In this manuscript, the authors used multiple molecular modelling methods together with the high-resolution crystal structure to present a detailed comprehensive insight into the inhibitory mechanism of BMS-200-related small-molecule inhibitors in the systems with the programmed cell death protein 1 (PD-1) and the programmed death-ligand 1 (PD-L1) dimer. The studies included the original (S)-BMS-200, its R-enantiomer (R)-BMS-200, and the (MOD)-BMS-200 without chirality by replacing the hydroxyl with carbonyl at the chiral center of (S)-BMS-200. The authors employed molecular modeling with Gauss View and optimized the minimized energy by Chem 3D software with MM2 force field. They used AutoDock Vina for 
automatic placement of (R)-BMS-200 and (MOD)-BMS-200 in the binding pocket of the PD-L1 dimer to obtain the initial structures of the R and MOD systems. The authors then performed extensive molecular dynamics simulations as follows: General Amber Force Field, Amber ff99SB force field, TIP3P water model, GROMACS 2016.4 molecular dynamics package with heating in the NVT ensemble (1 ns) and then productive simulation in the NPT ensemble (150 ns, which is at the lower edge of duration needed to get meaningful results) with the Particle Mesh Ewald method. After the MD simulations, they calculated the binding free energies of these systems using the MM-PBSA approach in the GROMACS 2016.4 package and performed per-residue energy decomposition. The authors found that the formation of the PD-L1 dimer is greatly promoted by the BMS-200-related inhibitors, and the MOD system exhibits the same binding free energy as the S system, while the R system has a slightly higher value and the key residues are Ile54, Tyr56, Met115, Ala121 and Tyr123 ones on both the PD-L1 monomers of these systems.
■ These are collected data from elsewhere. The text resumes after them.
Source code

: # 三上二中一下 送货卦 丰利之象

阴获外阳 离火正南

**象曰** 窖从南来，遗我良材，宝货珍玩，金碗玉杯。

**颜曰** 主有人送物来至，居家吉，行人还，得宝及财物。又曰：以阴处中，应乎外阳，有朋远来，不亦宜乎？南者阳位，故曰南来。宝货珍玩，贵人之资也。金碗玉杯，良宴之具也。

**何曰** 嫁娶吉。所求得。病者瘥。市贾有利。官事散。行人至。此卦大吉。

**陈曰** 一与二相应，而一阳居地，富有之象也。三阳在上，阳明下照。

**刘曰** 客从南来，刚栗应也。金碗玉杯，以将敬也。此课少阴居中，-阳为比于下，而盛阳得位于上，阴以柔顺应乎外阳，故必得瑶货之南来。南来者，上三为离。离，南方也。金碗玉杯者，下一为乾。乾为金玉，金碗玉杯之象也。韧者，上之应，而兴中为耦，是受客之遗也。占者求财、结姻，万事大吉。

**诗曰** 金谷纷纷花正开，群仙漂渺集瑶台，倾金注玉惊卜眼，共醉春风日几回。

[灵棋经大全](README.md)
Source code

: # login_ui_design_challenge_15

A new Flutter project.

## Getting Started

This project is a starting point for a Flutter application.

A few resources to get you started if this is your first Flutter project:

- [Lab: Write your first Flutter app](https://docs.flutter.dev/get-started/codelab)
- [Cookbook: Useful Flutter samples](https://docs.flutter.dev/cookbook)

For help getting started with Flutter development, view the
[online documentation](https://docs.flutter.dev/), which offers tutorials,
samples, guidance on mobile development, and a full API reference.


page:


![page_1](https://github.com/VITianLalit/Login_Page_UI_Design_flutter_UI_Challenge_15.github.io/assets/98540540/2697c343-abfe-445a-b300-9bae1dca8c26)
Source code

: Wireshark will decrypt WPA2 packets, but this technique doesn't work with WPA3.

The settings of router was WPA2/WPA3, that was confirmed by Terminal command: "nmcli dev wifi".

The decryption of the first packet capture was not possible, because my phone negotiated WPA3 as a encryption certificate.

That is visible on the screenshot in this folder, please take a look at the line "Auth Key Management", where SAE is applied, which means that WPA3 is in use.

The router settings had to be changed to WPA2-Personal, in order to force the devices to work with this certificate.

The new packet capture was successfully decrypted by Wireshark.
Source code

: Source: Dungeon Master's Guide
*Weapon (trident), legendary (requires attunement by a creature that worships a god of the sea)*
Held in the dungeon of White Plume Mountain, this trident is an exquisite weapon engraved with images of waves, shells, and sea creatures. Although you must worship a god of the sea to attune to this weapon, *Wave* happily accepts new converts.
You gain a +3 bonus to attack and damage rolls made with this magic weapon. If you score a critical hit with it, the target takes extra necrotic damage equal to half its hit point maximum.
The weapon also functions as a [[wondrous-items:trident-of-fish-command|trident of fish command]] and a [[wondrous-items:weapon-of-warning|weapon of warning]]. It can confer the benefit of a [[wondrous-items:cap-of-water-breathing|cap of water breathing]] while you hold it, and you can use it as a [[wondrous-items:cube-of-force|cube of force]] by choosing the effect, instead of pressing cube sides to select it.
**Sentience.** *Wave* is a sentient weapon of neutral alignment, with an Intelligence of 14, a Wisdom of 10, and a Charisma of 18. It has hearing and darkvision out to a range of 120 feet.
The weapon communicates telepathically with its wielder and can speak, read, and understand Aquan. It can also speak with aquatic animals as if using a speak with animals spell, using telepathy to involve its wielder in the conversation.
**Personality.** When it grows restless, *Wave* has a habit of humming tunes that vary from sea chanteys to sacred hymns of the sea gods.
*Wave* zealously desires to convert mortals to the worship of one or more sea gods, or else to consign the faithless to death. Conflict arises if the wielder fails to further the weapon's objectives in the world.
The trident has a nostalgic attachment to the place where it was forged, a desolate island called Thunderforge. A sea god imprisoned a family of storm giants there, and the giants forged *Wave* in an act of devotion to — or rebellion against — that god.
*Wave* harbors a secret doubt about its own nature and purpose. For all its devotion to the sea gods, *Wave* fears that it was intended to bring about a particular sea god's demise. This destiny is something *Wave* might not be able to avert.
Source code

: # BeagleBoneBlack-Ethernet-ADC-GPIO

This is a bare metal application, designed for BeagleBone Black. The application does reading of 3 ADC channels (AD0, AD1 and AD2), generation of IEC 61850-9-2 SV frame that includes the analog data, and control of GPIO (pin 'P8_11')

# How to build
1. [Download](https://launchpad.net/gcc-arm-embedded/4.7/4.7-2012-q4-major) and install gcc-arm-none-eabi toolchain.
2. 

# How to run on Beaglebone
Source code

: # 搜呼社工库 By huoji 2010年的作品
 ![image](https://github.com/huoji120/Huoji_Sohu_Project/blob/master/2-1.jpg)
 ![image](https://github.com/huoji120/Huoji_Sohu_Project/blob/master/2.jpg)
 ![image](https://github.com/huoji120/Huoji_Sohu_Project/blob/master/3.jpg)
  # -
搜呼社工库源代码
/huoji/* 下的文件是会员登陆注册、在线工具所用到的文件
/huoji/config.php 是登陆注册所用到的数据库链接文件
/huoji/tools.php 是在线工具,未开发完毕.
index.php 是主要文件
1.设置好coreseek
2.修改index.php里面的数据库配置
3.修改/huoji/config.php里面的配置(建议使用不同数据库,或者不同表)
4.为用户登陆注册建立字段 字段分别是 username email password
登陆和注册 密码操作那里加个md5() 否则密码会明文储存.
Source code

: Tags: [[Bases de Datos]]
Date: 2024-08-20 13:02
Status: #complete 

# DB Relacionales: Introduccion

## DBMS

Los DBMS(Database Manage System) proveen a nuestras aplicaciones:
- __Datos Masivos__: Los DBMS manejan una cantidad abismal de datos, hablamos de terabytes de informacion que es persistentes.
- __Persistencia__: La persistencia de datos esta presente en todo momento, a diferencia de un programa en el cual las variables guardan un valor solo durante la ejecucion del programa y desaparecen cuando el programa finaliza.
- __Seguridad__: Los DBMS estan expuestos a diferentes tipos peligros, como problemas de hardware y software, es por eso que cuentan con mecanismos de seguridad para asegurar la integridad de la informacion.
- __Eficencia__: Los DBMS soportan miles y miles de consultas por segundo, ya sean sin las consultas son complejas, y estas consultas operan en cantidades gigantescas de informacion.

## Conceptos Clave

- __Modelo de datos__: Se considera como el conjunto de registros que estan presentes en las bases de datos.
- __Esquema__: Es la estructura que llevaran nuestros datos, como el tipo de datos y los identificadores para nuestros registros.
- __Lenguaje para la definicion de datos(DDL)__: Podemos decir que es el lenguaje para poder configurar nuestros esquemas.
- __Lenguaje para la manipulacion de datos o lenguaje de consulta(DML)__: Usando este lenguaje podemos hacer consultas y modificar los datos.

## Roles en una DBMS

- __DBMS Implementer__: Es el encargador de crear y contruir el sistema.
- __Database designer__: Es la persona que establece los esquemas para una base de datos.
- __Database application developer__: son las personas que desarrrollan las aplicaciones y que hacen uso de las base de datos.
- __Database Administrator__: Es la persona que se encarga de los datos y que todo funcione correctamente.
They also identified three main binding domains including the C, F and G strands of the PD-L1 dimer, found the dominant role of nonpolar interactions in stabilizing the S and R systems. The authors also found that compared to (S)-BMS-200, (R)-BMS-200 tends to form H bonds with charged residues. It followed from the authors' FEL and PPI analysis that (S)-BMS-200 could bind with the PD-L1 dimer stably and induce significant conformational changes of the key residues on the PD-L1 dimer, accelerating the compact interactions. The authors concluded that this study could be useful for structural modification and design of small-molecule inhibitors targeting the PD-1/PD-L1 pathway.

This manuscript presents a sound work theoretical modeling work that should be of interest to a wide community of researchers in biomolecular sciences. The manuscript can be published after the authors correct their numerous errors in manuscript grammar and add de-abbreviations of the numerous acronyms they used in the manuscript.

 

Author Response

Please see the attachment.

Author Response File: Author Response.docx

Reviewer 2 Report

In this manuscript, the authors characterize the inhibitory activity of (S)-BMS-200, (R)-BMS-200, (MOD)-BMS-200 with PD-L1 dimers complexes, in an effort to improve the understanding of the inhibitory mechanism of these inhibitors.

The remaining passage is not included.